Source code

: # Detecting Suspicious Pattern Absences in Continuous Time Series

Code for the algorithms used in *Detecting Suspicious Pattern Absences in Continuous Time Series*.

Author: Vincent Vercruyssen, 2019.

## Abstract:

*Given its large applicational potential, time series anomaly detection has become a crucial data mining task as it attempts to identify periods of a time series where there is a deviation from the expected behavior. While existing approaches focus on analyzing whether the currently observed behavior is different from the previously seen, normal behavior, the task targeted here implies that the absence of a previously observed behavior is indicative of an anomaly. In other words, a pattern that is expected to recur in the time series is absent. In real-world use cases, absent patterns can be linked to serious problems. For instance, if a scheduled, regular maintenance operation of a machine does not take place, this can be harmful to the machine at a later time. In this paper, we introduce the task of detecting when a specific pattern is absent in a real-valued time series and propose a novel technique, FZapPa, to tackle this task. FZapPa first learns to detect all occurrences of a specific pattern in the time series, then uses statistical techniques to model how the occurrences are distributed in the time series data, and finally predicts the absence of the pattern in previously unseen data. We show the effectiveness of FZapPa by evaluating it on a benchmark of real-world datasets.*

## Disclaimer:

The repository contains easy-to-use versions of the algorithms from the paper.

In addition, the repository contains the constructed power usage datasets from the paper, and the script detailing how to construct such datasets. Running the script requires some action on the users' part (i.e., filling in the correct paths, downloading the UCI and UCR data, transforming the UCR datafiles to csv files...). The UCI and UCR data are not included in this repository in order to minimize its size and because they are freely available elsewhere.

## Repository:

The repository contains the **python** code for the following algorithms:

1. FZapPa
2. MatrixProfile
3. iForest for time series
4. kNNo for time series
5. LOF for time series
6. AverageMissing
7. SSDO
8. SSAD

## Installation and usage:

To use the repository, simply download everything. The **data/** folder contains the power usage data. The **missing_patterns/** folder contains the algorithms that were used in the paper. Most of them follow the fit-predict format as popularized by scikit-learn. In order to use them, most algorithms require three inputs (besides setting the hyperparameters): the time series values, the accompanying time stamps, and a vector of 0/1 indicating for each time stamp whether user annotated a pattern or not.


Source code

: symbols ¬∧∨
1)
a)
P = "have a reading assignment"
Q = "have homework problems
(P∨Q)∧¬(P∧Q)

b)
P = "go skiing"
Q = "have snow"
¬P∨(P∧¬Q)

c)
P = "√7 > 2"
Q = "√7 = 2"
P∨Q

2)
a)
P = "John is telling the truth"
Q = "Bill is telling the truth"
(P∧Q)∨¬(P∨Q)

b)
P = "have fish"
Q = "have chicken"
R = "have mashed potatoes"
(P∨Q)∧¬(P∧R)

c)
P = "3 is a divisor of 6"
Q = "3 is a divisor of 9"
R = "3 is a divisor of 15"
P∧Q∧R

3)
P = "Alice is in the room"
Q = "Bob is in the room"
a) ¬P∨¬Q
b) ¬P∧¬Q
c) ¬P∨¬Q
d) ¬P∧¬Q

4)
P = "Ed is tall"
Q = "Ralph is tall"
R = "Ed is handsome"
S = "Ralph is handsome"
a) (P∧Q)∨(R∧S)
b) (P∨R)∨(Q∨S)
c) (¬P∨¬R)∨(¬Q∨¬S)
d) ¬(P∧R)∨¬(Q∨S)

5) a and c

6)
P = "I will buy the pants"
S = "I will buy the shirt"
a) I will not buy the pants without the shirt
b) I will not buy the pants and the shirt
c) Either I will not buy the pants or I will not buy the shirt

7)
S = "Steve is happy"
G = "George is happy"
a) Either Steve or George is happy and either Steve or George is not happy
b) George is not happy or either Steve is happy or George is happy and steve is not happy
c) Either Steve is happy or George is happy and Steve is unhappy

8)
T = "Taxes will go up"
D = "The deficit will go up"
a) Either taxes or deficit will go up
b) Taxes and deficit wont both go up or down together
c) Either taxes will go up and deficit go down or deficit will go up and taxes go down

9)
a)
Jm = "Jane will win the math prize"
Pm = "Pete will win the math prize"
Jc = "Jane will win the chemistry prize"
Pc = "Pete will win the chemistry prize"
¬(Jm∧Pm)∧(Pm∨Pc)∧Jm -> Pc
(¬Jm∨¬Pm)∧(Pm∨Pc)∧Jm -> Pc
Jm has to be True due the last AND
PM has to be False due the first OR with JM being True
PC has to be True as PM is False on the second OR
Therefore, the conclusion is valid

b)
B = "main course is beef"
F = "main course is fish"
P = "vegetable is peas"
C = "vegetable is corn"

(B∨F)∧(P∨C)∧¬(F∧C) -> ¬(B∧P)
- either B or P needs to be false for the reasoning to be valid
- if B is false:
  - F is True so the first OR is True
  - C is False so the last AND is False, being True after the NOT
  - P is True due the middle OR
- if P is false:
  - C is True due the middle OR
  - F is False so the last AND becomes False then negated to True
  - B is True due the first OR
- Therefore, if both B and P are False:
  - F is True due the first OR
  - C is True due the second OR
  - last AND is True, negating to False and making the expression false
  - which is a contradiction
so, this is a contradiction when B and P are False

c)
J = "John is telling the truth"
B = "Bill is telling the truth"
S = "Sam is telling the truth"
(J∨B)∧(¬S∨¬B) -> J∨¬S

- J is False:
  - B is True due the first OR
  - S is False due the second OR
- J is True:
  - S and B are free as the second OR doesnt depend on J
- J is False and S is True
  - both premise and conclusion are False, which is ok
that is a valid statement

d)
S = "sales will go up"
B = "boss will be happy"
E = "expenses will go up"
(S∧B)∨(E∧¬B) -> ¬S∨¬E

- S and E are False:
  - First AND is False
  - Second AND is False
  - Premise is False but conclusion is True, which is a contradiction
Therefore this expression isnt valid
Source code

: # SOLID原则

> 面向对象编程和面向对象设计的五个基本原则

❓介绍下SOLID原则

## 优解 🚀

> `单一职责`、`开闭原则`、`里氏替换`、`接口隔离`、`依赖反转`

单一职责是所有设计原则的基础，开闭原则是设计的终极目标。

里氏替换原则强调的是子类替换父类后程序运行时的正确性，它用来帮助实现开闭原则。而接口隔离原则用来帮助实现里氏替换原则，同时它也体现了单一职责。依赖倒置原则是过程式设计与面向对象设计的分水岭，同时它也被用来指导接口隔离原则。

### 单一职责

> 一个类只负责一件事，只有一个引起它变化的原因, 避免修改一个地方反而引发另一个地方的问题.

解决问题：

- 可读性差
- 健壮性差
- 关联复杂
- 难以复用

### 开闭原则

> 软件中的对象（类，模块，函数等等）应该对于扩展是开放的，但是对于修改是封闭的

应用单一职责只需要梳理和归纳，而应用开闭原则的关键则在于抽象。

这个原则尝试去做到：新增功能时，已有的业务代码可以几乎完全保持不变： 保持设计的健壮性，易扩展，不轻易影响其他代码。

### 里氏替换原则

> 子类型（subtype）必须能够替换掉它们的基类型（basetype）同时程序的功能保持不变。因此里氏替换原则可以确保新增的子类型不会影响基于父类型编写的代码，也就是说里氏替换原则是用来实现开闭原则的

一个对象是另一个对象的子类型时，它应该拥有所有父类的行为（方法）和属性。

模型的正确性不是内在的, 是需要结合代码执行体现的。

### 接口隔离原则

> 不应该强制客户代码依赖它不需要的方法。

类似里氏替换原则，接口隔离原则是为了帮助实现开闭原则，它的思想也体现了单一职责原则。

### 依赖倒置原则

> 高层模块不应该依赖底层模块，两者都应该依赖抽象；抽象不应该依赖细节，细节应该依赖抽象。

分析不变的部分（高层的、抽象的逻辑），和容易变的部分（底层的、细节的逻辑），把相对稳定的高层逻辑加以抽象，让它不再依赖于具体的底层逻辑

***

## Problem statement
Would you output the whole listing exactly as written?

## Answer to this exercise
Source code

: # Detecting Suspicious Pattern Absences in Continuous Time Series

Code for the algorithms used in *Detecting Suspicious Pattern Absences in Continuous Time Series*.

Author: Vincent Vercruyssen, 2019.

## Abstract:

*Given its large applicational potential, time series anomaly detection has become a crucial data mining task as it attempts to identify periods of a time series where there is a deviation from the expected behavior. While existing approaches focus on analyzing whether the currently observed behavior is different from the previously seen, normal behavior, the task targeted here implies that the absence of a previously observed behavior is indicative of an anomaly. In other words, a pattern that is expected to recur in the time series is absent. In real-world use cases, absent patterns can be linked to serious problems. For instance, if a scheduled, regular maintenance operation of a machine does not take place, this can be harmful to the machine at a later time. In this paper, we introduce the task of detecting when a specific pattern is absent in a real-valued time series and propose a novel technique, FZapPa, to tackle this task. FZapPa first learns to detect all occurrences of a specific pattern in the time series, then uses statistical techniques to model how the occurrences are distributed in the time series data, and finally predicts the absence of the pattern in previously unseen data. We show the effectiveness of FZapPa by evaluating it on a benchmark of real-world datasets.*

## Disclaimer:

The repository contains easy-to-use versions of the algorithms from the paper.

In addition, the repository contains the constructed power usage datasets from the paper, and the script detailing how to construct such datasets. Running the script requires some action on the users' part (i.e., filling in the correct paths, downloading the UCI and UCR data, transforming the UCR datafiles to csv files...). The UCI and UCR data are not included in this repository in order to minimize its size and because they are freely available elsewhere.

## Repository:

The repository contains the **python** code for the following algorithms:

1. FZapPa
2. MatrixProfile
3. iForest for time series
4. kNNo for time series
5. LOF for time series
6. AverageMissing
7. SSDO
8. SSAD

## Installation and usage:

To use the repository, simply download everything. The **data/** folder contains the power usage data. The **missing_patterns/** folder contains the algorithms that were used in the paper. Most of them follow the fit-predict format as popularized by scikit-learn. In order to use them, most algorithms require three inputs (besides setting the hyperparameters): the time series values, the accompanying time stamps, and a vector of 0/1 indicating for each time stamp whether user annotated a pattern or not.


Source code

: symbols ¬∧∨
1)
a)
P = "have a reading assignment"
Q = "have homework problems
(P∨Q)∧¬(P∧Q)

b)
P = "go skiing"
Q = "have snow"
¬P∨(P∧¬Q)

c)
P = "√7 > 2"
Q = "√7 = 2"
P∨Q

2)
a)
P = "John is telling the truth"
Q = "Bill is telling the truth"
(P∧Q)∨¬(P∨Q)

b)
P = "have fish"
Q = "have chicken"
R = "have mashed potatoes"
(P∨Q)∧¬(P∧R)

c)
P = "3 is a divisor of 6"
Q = "3 is a divisor of 9"
R = "3 is a divisor of 15"
P∧Q∧R

3)
P = "Alice is in the room"
Q = "Bob is in the room"
a) ¬P∨¬Q
b) ¬P∧¬Q
c) ¬P∨¬Q
d) ¬P∧¬Q

4)
P = "Ed is tall"
Q = "Ralph is tall"
R = "Ed is handsome"
S = "Ralph is handsome"
a) (P∧Q)∨(R∧S)
b) (P∨R)∨(Q∨S)
c) (¬P∨¬R)∨(¬Q∨¬S)
d) ¬(P∧R)∨¬(Q∨S)

5) a and c

6)
P = "I will buy the pants"
S = "I will buy the shirt"
a) I will not buy the pants without the shirt
b) I will not buy the pants and the shirt
c) Either I will not buy the pants or I will not buy the shirt

7)
S = "Steve is happy"
G = "George is happy"
a) Either Steve or George is happy and either Steve or George is not happy
b) George is not happy or either Steve is happy or George is happy and steve is not happy
c) Either Steve is happy or George is happy and Steve is unhappy

8)
T = "Taxes will go up"
D = "The deficit will go up"
a) Either taxes or deficit will go up
b) Taxes and deficit wont both go up or down together
c) Either taxes will go up and deficit go down or deficit will go up and taxes go down

9)
a)
Jm = "Jane will win the math prize"
Pm = "Pete will win the math prize"
Jc = "Jane will win the chemistry prize"
Pc = "Pete will win the chemistry prize"
¬(Jm∧Pm)∧(Pm∨Pc)∧Jm -> Pc
(¬Jm∨¬Pm)∧(Pm∨Pc)∧Jm -> Pc
Jm has to be True due the last AND
PM has to be False due the first OR with JM being True
PC has to be True as PM is False on the second OR
Therefore, the conclusion is valid

b)
B = "main course is beef"
F = "main course is fish"
P = "vegetable is peas"
C = "vegetable is corn"

(B∨F)∧(P∨C)∧¬(F∧C) -> ¬(B∧P)
- either B or P needs to be false for the reasoning to be valid
- if B is false:
  - F is True so the first OR is True
  - C is False so the last AND is False, being True after the NOT
  - P is True due the middle OR
- if P is false:
  - C is True due the middle OR
  - F is False so the last AND becomes False then negated to True
  - B is True due the first OR
- Therefore, if both B and P are False:
  - F is True due the first OR
  - C is True due the second OR
  - last AND is True, negating to False and making the expression false
  - which is a contradiction
so, this is a contradiction when B and P are False

c)
J = "John is telling the truth"
B = "Bill is telling the truth"
S = "Sam is telling the truth"
(J∨B)∧(¬S∨¬B) -> J∨¬S

- J is False:
  - B is True due the first OR
  - S is False due the second OR
- J is True:
  - S and B are free as the second OR doesnt depend on J
- J is False and S is True
  - both premise and conclusion are False, which is ok
that is a valid statement

d)
S = "sales will go up"
B = "boss will be happy"
E = "expenses will go up"
(S∧B)∨(E∧¬B) -> ¬S∨¬E

- S and E are False:
  - First AND is False
  - Second AND is False
  - Premise is False but conclusion is True, which is a contradiction
Therefore this expression isnt valid
Source code

: # SOLID原则

> 面向对象编程和面向对象设计的五个基本原则

❓介绍下SOLID原则

## 优解 🚀

> `单一职责`、`开闭原则`、`里氏替换`、`接口隔离`、`依赖反转`

单一职责是所有设计原则的基础，开闭原则是设计的终极目标。

里氏替换原则强调的是子类替换父类后程序运行时的正确性，它用来帮助实现开闭原则。而接口隔离原则用来帮助实现里氏替换原则，同时它也体现了单一职责。依赖倒置原则是过程式设计与面向对象设计的分水岭，同时它也被用来指导接口隔离原则。

### 单一职责

> 一个类只负责一件事，只有一个引起它变化的原因, 避免修改一个地方反而引发另一个地方的问题.

解决问题：

- 可读性差
- 健壮性差
- 关联复杂
- 难以复用

### 开闭原则

> 软件中的对象（类，模块，函数等等）应该对于扩展是开放的，但是对于修改是封闭的

应用单一职责只需要梳理和归纳，而应用开闭原则的关键则在于抽象。

这个原则尝试去做到：新增功能时，已有的业务代码可以几乎完全保持不变： 保持设计的健壮性，易扩展，不轻易影响其他代码。

### 里氏替换原则

> 子类型（subtype）必须能够替换掉它们的基类型（basetype）同时程序的功能保持不变。因此里氏替换原则可以确保新增的子类型不会影响基于父类型编写的代码，也就是说里氏替换原则是用来实现开闭原则的

一个对象是另一个对象的子类型时，它应该拥有所有父类的行为（方法）和属性。

模型的正确性不是内在的, 是需要结合代码执行体现的。

### 接口隔离原则

> 不应该强制客户代码依赖它不需要的方法。

类似里氏替换原则，接口隔离原则是为了帮助实现开闭原则，它的思想也体现了单一职责原则。

### 依赖倒置原则

> 高层模块不应该依赖底层模块，两者都应该依赖抽象；抽象不应该依赖细节，细节应该依赖抽象。

分析不变的部分（高层的、抽象的逻辑），和容易变的部分（底层的、细节的逻辑），把相对稳定的高层逻辑加以抽象，让它不再依赖于具体的底层逻辑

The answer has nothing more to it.